🤖 AI Summary
Existing brain-to-image decoding methods rely on multi-stage pipelines and preprocessing—particularly temporal compression of fMRI signals—hindering high-temporal-resolution image reconstruction. This work introduces the first single-stage, end-to-end diffusion model that directly synthesizes images from raw time-series fMRI data, eliminating dimensionality reduction and sequential processing. Key contributions include: (1) a temporally aware fMRI feature encoder that explicitly models the dynamic evolution of neural activity; and (2) a cross-modal latent-space alignment mechanism coupled with dynamic conditional generation, enabling both semantic-level image reconstruction and fine-grained temporal representation disentanglement. Evaluated on dynamic fMRI datasets, our method significantly outperforms state-of-the-art approaches—especially on semantic similarity metrics—while maintaining competitive performance on static fMRI benchmarks.
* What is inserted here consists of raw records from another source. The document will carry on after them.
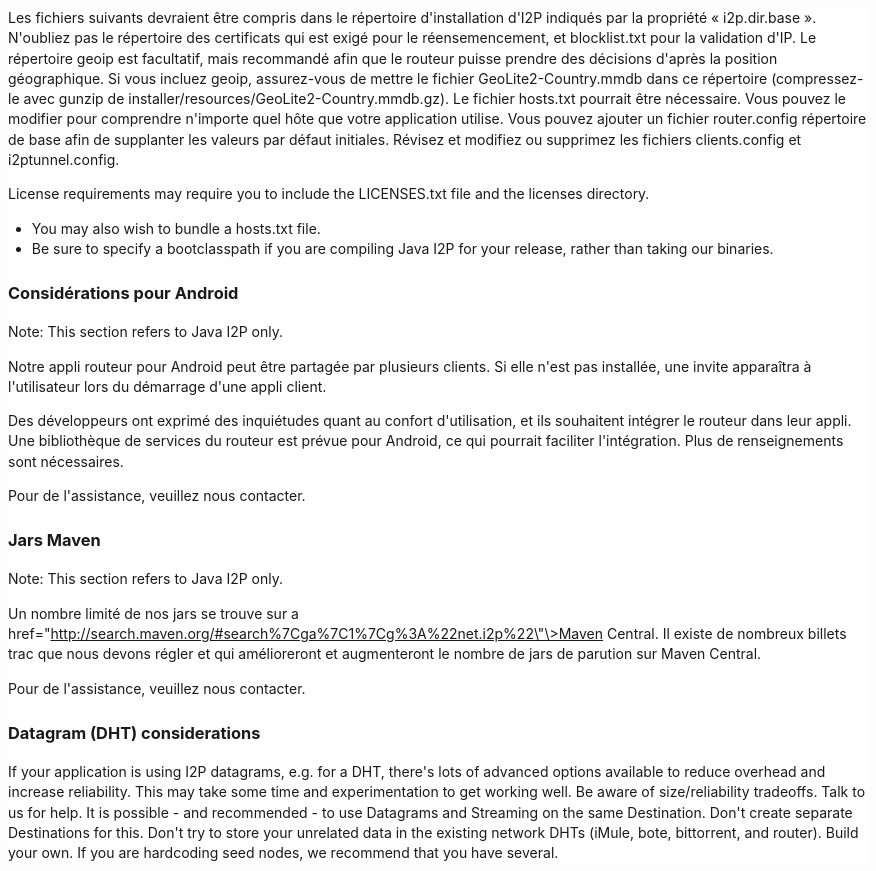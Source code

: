 Les fichiers suivants devraient être compris dans le répertoire
d'installation d'I2P indiqués par la propriété « i2p.dir.base ».
N'oubliez pas le répertoire des certificats qui est exigé pour le
réensemencement, et blocklist.txt pour la validation d'IP. Le répertoire
geoip est facultatif, mais recommandé afin que le routeur puisse prendre
des décisions d'après la position géographique. Si vous incluez geoip,
assurez-vous de mettre le fichier GeoLite2-Country.mmdb dans ce
répertoire (compressez-le avec gunzip de
installer/resources/GeoLite2-Country.mmdb.gz). Le fichier hosts.txt
pourrait être nécessaire. Vous pouvez le modifier pour comprendre
n'importe quel hôte que votre application utilise. Vous pouvez ajouter
un fichier router.config répertoire de base afin de supplanter les
valeurs par défaut initiales. Révisez et modifiez ou supprimez les
fichiers clients.config et i2ptunnel.config.

License requirements may require you to include the LICENSES.txt file
and the licenses directory.

- You may also wish to bundle a hosts.txt file.
- Be sure to specify a bootclasspath if you are compiling Java I2P for
 your release, rather than taking our binaries.

### Considérations pour Android

Note: This section refers to Java I2P only.

Notre appli routeur pour Android peut être partagée par plusieurs
clients. Si elle n'est pas installée, une invite apparaîtra à
l'utilisateur lors du démarrage d'une appli client.

Des développeurs ont exprimé des inquiétudes quant au confort
d'utilisation, et ils souhaitent intégrer le routeur dans leur appli.
Une bibliothèque de services du routeur est prévue pour Android, ce qui
pourrait faciliter l'intégration. Plus de renseignements sont
nécessaires.

Pour de l'assistance, veuillez nous contacter.

### Jars Maven

Note: This section refers to Java I2P only.

Un nombre limité de nos jars se trouve sur a
href=\"http://search.maven.org/#search%7Cga%7C1%7Cg%3A%22net.i2p%22\"\>Maven
Central. Il existe de nombreux billets trac que nous devons régler et
qui amélioreront et augmenteront le nombre de jars de parution sur Maven
Central.

Pour de l'assistance, veuillez nous contacter.

### Datagram (DHT) considerations

If your application is using I2P datagrams, e.g. for a DHT, there\'s
lots of advanced options available to reduce overhead and increase
reliability. This may take some time and experimentation to get working
well. Be aware of size/reliability tradeoffs. Talk to us for help. It is
possible - and recommended - to use Datagrams and Streaming on the same
Destination. Don\'t create separate Destinations for this. Don\'t try to
store your unrelated data in the existing network DHTs (iMule, bote,
bittorrent, and router). Build your own. If you are hardcoding seed
nodes, we recommend that you have several.
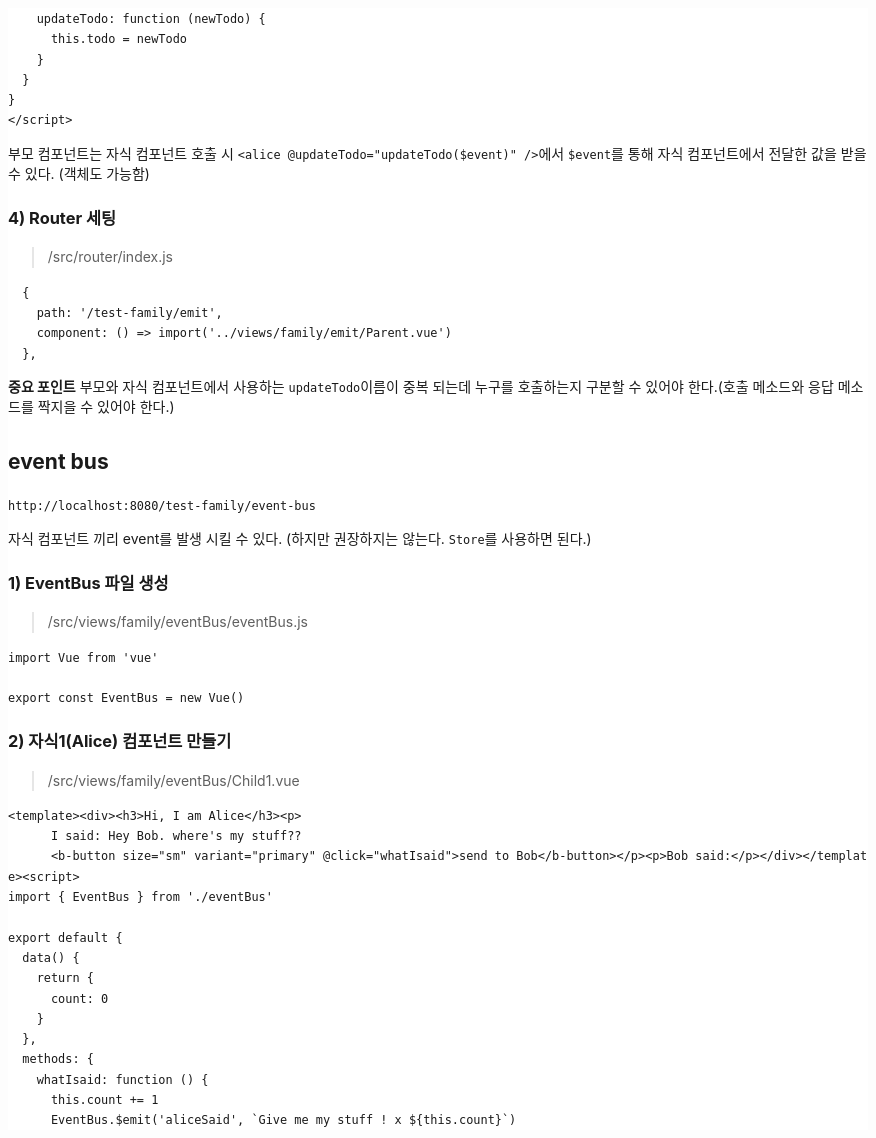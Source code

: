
 ```
    updateTodo: function (newTodo) {
      this.todo = newTodo
    }
  }
}
</script>
```

부모 컴포넌트는 자식 컴포넌트 호출 시 `<alice @updateTodo="updateTodo($event)" />`에서 `$event`를 통해 자식 컴포넌트에서 전달한 값을 받을 수 있다. (객체도 가능함)

### 4) Router 세팅

> /src/router/index.js
> 

```
  {
    path: '/test-family/emit',
    component: () => import('../views/family/emit/Parent.vue')
  },

```

**중요 포인트** 부모와 자식 컴포넌트에서 사용하는 `updateTodo`이름이 중복 되는데 누구를 호출하는지 구분할 수 있어야 한다.(호출 메소드와 응답 메소드를 짝지을 수 있어야 한다.)

## event bus

`http://localhost:8080/test-family/event-bus`

자식 컴포넌트 끼리 event를 발생 시킬 수 있다. (하지만 권장하지는 않는다. `Store`를 사용하면 된다.)

### 1) EventBus 파일 생성

> /src/views/family/eventBus/eventBus.js
> 

```
import Vue from 'vue'

export const EventBus = new Vue()

```

### 2) 자식1(Alice) 컴포넌트 만들기

> /src/views/family/eventBus/Child1.vue
> 

```
<template><div><h3>Hi, I am Alice</h3><p>
      I said: Hey Bob. where's my stuff??
      <b-button size="sm" variant="primary" @click="whatIsaid">send to Bob</b-button></p><p>Bob said:</p></div></template><script>
import { EventBus } from './eventBus'

export default {
  data() {
    return {
      count: 0
    }
  },
  methods: {
    whatIsaid: function () {
      this.count += 1
      EventBus.$emit('aliceSaid', `Give me my stuff ! x ${this.count}`)
```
Notably, it achieves the first millisecond-scale characterization of evolving image representations directly decoded from neural dynamics.
📝 Abstract
Brain-to-image decoding has been recently propelled by the progress in generative AI models and the availability of large ultra-high field functional Magnetic Resonance Imaging (fMRI). However, current approaches depend on complicated multi-stage pipelines and preprocessing steps that typically collapse the temporal dimension of brain recordings, thereby limiting time-resolved brain decoders. Here, we introduce Dynadiff (Dynamic Neural Activity Diffusion for Image Reconstruction), a new single-stage diffusion model designed for reconstructing images from dynamically evolving fMRI recordings. Our approach offers three main contributions. First, Dynadiff simplifies training as compared to existing approaches. Second, our model outperforms state-of-the-art models on time-resolved fMRI signals, especially on high-level semantic image reconstruction metrics, while remaining competitive on preprocessed fMRI data that collapse time. Third, this approach allows a precise characterization of the evolution of image representations in brain activity. Overall, this work lays the foundation for time-resolved brain-to-image decoding.